#### [WHAT TO WORK ON]
Send back exactly the lines from the opening line of the records below through the one with "Memperlihatkan apa yang".

━━━ TASK DATA

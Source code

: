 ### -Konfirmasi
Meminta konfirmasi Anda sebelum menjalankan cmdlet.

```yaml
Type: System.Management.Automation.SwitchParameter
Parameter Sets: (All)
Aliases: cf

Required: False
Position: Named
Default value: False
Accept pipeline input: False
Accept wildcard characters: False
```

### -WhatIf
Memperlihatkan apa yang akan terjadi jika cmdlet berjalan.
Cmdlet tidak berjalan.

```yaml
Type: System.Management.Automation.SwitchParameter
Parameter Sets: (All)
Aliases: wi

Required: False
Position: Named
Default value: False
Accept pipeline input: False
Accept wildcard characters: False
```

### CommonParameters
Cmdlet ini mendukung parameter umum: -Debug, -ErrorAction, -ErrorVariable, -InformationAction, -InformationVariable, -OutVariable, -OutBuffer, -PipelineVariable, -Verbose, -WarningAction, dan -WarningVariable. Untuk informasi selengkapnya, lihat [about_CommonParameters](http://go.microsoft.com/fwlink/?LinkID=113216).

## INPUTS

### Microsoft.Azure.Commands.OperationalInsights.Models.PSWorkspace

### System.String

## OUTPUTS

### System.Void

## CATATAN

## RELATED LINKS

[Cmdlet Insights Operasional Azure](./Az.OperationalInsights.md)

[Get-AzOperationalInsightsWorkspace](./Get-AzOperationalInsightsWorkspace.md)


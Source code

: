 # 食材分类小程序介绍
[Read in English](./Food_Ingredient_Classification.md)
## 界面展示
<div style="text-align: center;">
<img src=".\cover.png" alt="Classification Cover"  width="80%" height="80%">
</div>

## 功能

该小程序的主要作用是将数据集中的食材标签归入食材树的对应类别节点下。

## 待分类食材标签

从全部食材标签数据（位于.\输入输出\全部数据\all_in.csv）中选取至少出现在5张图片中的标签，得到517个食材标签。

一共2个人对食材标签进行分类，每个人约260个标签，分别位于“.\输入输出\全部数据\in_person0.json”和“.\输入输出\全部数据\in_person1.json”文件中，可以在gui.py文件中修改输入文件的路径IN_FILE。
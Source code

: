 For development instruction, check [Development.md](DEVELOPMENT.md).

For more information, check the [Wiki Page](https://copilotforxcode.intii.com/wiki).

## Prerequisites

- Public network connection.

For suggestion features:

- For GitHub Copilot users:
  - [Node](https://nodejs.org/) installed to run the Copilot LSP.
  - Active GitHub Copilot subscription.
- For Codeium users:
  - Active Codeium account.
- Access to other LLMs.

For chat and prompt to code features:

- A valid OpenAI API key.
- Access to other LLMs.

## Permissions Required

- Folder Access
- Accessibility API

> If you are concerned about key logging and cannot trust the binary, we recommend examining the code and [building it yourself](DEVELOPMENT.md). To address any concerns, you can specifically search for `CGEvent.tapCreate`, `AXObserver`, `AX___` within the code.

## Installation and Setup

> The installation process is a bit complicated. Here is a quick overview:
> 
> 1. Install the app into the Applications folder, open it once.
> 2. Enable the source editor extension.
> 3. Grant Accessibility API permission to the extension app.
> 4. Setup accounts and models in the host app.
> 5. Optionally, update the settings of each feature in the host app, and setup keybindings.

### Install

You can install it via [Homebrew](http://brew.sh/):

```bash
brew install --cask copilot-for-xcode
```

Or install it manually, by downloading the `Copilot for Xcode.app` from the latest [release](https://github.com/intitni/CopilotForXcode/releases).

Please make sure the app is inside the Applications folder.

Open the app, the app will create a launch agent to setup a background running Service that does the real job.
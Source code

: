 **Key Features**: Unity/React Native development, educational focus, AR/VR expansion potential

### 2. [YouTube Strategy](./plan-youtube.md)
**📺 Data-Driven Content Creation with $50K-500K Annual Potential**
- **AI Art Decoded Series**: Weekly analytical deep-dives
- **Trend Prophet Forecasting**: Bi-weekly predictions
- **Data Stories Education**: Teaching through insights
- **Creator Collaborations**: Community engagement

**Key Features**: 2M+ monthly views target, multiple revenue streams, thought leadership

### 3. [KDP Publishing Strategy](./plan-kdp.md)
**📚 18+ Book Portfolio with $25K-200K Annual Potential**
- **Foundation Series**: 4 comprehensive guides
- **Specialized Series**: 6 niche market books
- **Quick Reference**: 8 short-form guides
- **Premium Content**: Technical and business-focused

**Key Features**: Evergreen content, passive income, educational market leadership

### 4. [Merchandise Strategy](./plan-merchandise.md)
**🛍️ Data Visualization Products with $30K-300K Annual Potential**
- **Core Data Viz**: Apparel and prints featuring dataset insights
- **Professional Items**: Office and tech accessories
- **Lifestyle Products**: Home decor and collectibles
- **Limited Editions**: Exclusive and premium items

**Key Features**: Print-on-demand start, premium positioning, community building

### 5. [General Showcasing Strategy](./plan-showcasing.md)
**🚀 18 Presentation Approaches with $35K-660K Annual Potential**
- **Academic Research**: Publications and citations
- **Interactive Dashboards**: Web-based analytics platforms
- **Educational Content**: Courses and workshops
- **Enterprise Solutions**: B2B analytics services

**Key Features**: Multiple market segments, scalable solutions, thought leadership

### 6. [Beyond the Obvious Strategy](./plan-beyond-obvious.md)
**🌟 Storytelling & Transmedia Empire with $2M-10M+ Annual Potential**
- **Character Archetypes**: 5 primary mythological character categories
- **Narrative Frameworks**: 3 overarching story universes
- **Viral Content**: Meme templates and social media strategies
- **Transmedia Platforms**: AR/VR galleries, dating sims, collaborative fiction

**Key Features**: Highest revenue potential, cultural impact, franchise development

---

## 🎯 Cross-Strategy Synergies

━━━━━━

#### [COMPLETED TASK]
Source code

: ### -Konfirmasi
Meminta konfirmasi Anda sebelum menjalankan cmdlet.

```yaml
Type: System.Management.Automation.SwitchParameter
Parameter Sets: (All)
Aliases: cf

Required: False
Position: Named
Default value: False
Accept pipeline input: False
Accept wildcard characters: False
```

### -WhatIf
Memperlihatkan apa yang akan terjadi jika cmdlet berjalan.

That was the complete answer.